→ **TASK**
The answer must be the lines from the one containing "of the posterior distribution." through the last line of the data below, copied exactly, with nothing else.

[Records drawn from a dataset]
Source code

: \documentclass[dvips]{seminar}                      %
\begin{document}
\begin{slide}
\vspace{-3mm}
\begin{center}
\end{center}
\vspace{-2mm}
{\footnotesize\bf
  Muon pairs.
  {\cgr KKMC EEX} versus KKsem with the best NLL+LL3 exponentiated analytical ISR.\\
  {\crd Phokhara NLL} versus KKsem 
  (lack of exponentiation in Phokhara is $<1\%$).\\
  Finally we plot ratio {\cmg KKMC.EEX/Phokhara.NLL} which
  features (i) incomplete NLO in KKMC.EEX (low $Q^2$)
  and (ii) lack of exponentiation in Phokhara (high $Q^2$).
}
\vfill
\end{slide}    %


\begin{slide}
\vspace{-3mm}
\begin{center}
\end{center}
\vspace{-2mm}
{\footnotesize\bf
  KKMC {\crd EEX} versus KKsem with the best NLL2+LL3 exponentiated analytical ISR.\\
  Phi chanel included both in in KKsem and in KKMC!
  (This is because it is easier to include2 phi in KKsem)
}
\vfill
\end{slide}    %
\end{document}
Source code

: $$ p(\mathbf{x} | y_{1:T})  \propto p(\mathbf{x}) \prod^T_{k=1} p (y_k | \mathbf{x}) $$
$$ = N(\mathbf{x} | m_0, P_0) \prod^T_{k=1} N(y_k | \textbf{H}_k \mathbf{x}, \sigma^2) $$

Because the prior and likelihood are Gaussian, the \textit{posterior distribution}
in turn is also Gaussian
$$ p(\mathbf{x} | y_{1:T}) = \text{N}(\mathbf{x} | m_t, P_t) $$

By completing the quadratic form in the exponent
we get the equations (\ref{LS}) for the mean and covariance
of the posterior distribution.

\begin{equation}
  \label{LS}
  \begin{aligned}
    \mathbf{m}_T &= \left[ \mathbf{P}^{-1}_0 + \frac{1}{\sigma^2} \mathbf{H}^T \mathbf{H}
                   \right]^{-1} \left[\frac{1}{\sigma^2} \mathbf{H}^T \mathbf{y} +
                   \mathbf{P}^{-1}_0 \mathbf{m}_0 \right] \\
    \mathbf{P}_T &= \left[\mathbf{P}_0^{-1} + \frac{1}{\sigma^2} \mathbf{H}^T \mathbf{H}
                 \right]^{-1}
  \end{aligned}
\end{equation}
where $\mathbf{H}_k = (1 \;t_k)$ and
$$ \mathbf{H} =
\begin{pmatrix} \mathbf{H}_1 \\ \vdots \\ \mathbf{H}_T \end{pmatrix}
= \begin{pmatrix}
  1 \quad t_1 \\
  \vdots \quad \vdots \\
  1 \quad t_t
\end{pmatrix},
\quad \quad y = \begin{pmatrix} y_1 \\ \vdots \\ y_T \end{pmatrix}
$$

→ **EXPECTED ANSWER**
of the posterior distribution.

\begin{equation}
  \label{LS}
  \begin{aligned}
    \mathbf{m}_T &= \left[ \mathbf{P}^{-1}_0 + \frac{1}{\sigma^2} \mathbf{H}^T \mathbf{H}
                   \right]^{-1} \left[\frac{1}{\sigma^2} \mathbf{H}^T \mathbf{y} +
                   \mathbf{P}^{-1}_0 \mathbf{m}_0 \right] \\
    \mathbf{P}_T &= \left[\mathbf{P}_0^{-1} + \frac{1}{\sigma^2} \mathbf{H}^T \mathbf{H}
                 \right]^{-1}
  \end{aligned}
\end{equation}
where $\mathbf{H}_k = (1 \;t_k)$ and
$$ \mathbf{H} =
\begin{pmatrix} \mathbf{H}_1 \\ \vdots \\ \mathbf{H}_T \end{pmatrix}
= \begin{pmatrix}
  1 \quad t_1 \\
  \vdots \quad \vdots \\
  1 \quad t_t
\end{pmatrix},
\quad \quad y = \begin{pmatrix} y_1 \\ \vdots \\ y_T \end{pmatrix}
$$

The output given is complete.